案内係
「おれ達は、逃げ帰ってきたが、戦ってきた冒険者を笑うとは何事だ!」
シュバは仁王立ちになって怒りを爆発させた。
「あっははははははっはははははははははははは」
シュバの話を聞いてさらに、笑いが起こった。
「お前たち、いったい誰と戦ったんだよ?」
冒険者の一人がシュバに尋ねた。
「タキシードを着ていて見た目は人間のようだったが、あの強さは悪魔かもしれない!」
シュバは真剣に答えた。
「ぷふっ、そうか!なるほどな。ふふふふふ」
冒険者の男は笑いをこらえられなかった。
「失礼な!」
シュバは激高した。
「ああ、ごめんごめん」
冒険者の男は自らを頑張って落ち着かせて口を開いた。
「お前が言う悪魔っていうのは案内係のことだ!」
男はなおも半笑いだった。
「あ、案内係って・・・・どういう?」
シュバは戸惑って言葉にならなかった。
「この扉の向こうは確かにボス部屋につながってはいる」
「ただし、この扉を入ってすぐ現れるのは案内係だ。精霊なのか、天使なのか。

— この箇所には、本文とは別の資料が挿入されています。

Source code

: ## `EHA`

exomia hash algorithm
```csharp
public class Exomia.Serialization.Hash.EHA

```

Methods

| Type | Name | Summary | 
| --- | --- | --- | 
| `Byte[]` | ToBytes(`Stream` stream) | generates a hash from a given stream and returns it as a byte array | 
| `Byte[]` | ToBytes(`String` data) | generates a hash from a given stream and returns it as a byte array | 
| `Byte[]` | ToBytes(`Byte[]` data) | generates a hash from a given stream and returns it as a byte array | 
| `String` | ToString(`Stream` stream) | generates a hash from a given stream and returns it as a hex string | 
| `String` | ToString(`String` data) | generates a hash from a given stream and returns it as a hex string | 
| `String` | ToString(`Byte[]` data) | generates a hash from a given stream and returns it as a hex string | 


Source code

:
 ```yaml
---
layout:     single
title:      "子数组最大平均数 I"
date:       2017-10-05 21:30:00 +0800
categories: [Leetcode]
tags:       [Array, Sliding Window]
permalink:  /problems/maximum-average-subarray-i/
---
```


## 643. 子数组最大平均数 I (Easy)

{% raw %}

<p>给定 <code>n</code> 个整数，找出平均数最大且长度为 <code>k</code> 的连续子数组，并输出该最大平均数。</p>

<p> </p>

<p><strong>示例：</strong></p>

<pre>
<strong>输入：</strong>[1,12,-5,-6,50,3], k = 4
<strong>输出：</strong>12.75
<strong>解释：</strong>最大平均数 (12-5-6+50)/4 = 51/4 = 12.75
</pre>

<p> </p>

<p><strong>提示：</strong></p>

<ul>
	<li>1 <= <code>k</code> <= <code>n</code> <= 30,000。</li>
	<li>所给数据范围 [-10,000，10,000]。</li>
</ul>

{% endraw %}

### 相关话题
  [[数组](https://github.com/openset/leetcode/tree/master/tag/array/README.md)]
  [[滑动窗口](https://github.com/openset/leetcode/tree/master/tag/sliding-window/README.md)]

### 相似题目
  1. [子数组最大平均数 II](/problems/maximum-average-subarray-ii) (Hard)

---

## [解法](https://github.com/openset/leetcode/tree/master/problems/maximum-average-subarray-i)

その正体はわからないが、ダンジョンの攻略のレクチャーをしてくれる」
他の冒険者もシュバ達の反応を見てニタニタしている。
「じゃあ、オレが戦ったのは・・・・」
シュバは戸惑いを隠せない。
「ああ、ボスでも何でもない。 彼を攻撃することはできないと思うよ! おそらくその案内係も戸惑ってたんじゃないか!」
冒険者の男は話を続けた。
「とにかく、これはこのダンジョンに限ったことじゃない」
「どのダンジョンでも1階層のボス部屋の前には、必ず案内係がいて、そのダンジョンの使用なんかを説明してくれるんだよ」
冒険者の男は、少しかわいそうなものを見るような目でシュバを見ていた。
「まあ、これも勉強だと思って、今日は帰るんだな」
そのころ、すでに他の冒険者パーティーが扉に入っていた。
大笑いされた、意味がようやく理解できた、シン達は全員顔を真っ赤にして、ダンジョンをとぼとぼ歩いて出ていった。
「お、おれ達、有名人だよな」
シュバがボソッと話した。
「そうだろうな、おそらくうわさが広まって、この界隈ではおれたちを知らない奴はいないんじゃないか・・・・」
シンはうつむいている。
「ま、まあ気にするなよ。明日もう一度いって、今度は攻撃せずに案内聞こうぜ!」
イオは相変わらず能天気だった。
「イオの言う通りだ! こういうのもいい思い出になるだよ」
デンはシンとシュバの肩を抱いて励ましてくれている。